Let me be the one to say, there is absolutely, positively, nothing wrong with being different! We all want to be different sometimes, whether we want to stand out on our college application, or if we really want that job we've just interviewed for. WE ALL WANT TO BE DIFFERENT.

However, in Jane's case... being different=being an outcast=BAD!

So, what should Jane do? First, I suggest that Jane talks to her mother. I'm sure her mother can alleviate some of the stress behind those words. But most importantly she's going to have to learn to cope on her own. So... I recommend that Jane evaluates herself, list the things that make her different from other girls and explain to herself why these are 'good' things.. Chances are her list looks like this:

  1. I'm on the dance team (result: you're in the new dance production at school)
  2. Involved in student government (result: you're in line to become the new Student Body President)
  3. I consider myself very conservative and classy (result: hey, the results are endless)
  4. I'm a straight A student (result: you've made the dean's list)
  5. I have green eyes and strawberry blonde hair (result: you're not a blonde, or a brunette... but who really cares?)
  6. I'm very tall and lean (result: you may one day become a model, or maybe even a basketball star)
  7. etc, etc, etc.
DO YOU GET MY DRIFT? The things that make you different aren't always bad things. As a matter of fact, they're almost always good things just portrayed as bad things.

Variations of the line "you are different":
  • "It's just something about you"
  • "You're not my type"
  • "I've never had a girlfriend like you before"
I hope I've alleviated some unnecessary stress in your life...

If you have any other stories like this, or have had to deal with someone labeling you as "different", feel free to drop a comment.

4 comments:

DC said...

Oh it's just beautiful. Though I am a man and not faced such a situation as yet.. but the story is enlightening.
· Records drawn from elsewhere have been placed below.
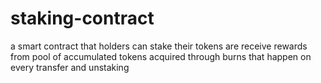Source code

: # staking-contract
a smart contract that holders can stake their tokens are receive rewards from pool of accumulated tokens acquired through burns that happen on every transfer and unstaking
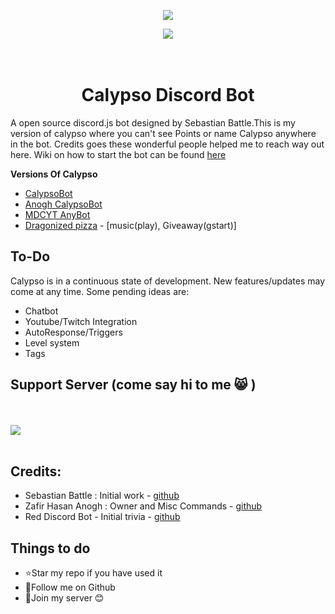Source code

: <p align="center">
  <a href="http://forthebadge.com/">
    <img src="http://forthebadge.com/images/badges/built-with-love.svg"/>
  </a>
</p>

<p align="center">
  <a href="https://standardjs.com/">
    <img src="https://cdn.rawgit.com/feross/standard/master/badge.svg" />
  </a>
</p>

<h1 align="center">

  <br>
  Calypso Discord Bot
  <br>

</h1>



A open source discord.js bot designed by Sebastian Battle.This is my version of calypso where you can't see Points or name Calypso anywhere in the bot. Credits goes these wonderful people helped me to reach way out here. Wiki on how to start the bot can be found [here](https://github.com/sabattle/CalypsoBot#installation)


**Versions Of Calypso**
* [CalypsoBot](https://github.com/sabattle/CalypsoBot)
* [Anogh CalypsoBot](https://github.com/Anogh297/CalypsoBot)
* [MDCYT AnyBot](https://github.com/MDCYT/Any-Bot)
* [Dragonized pizza](https://github.com/Dragonizedpizza) - [music(play), Giveaway(gstart)]


## To-Do

Calypso is in a continuous state of development. New features/updates may come at any time.
Some pending ideas are:

  * Chatbot
  * Youtube/Twitch Integration
  * AutoResponse/Triggers
  * Level system
  * Tags 

## Support Server (come say hi to me 😸 )
</br></br>
<a href="https://discord.gg/sWfMBbabna"><img src="https://invidget.switchblade.xyz/6mkRXJgvG9"/></a>
<br><br>




## Credits:
- Sebastian Battle : Initial work - [github](https://github.com/sabattle)
- Zafir Hasan Anogh : Owner and Misc Commands - [github](https://github.com/Anogh297) 
- Red Discord Bot - Initial trivia - [github](https://github.com/Cog-Creators/Red-DiscordBot/blob/V3/develop/README.md#join-the-community)

## Things to do
* ⭐Star my repo if you have used it
* 🌟Follow me on Github
* 🌠Join my server 😊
You English, I must say, is elegant. It's nice reading your entries... ;-)

starmoonsun said...

oh man. i've always encountered those. but i just shrugged them off. but what bothered me most was that i also came across the complete opposite. there were these guys that i liked (not at the same time, but one after the other) and they both told me the same reason for not wanting to date me. it was because i was "the female version" of them. it's so weird because I wasn't sure if I was to feel offended or flattered. it really confused me too because i interpreted his notion of me being his female version as more of us being compatible because of our major similarities. but apparently we saw things differently. anyways, i don't really regret anything anyway. thinking about it now, i would've been ashamed to think if i ever did date them.

shanghai_my_heart said...

It's refreshing to read a blog like this.

Tiffany said...

Oh wow. This sounds familiar. Except it was always back and forth with this same guy since middle school. Up until sophomore year of high school, but we had grown up together since we were four. It always seemed like whenever I was tired of being rejected is when he would come and tell me how he felt, but being too stubborn I would say I didn't want to date him. Then, I would go back to him and he wouldn't want to date him. It was a tiresome story, but sadly we were best friends and now barely talk. Relationships seem to always complicate things especially during those awful middle school and high school years. Anywho good luck on planning your retreat and your class!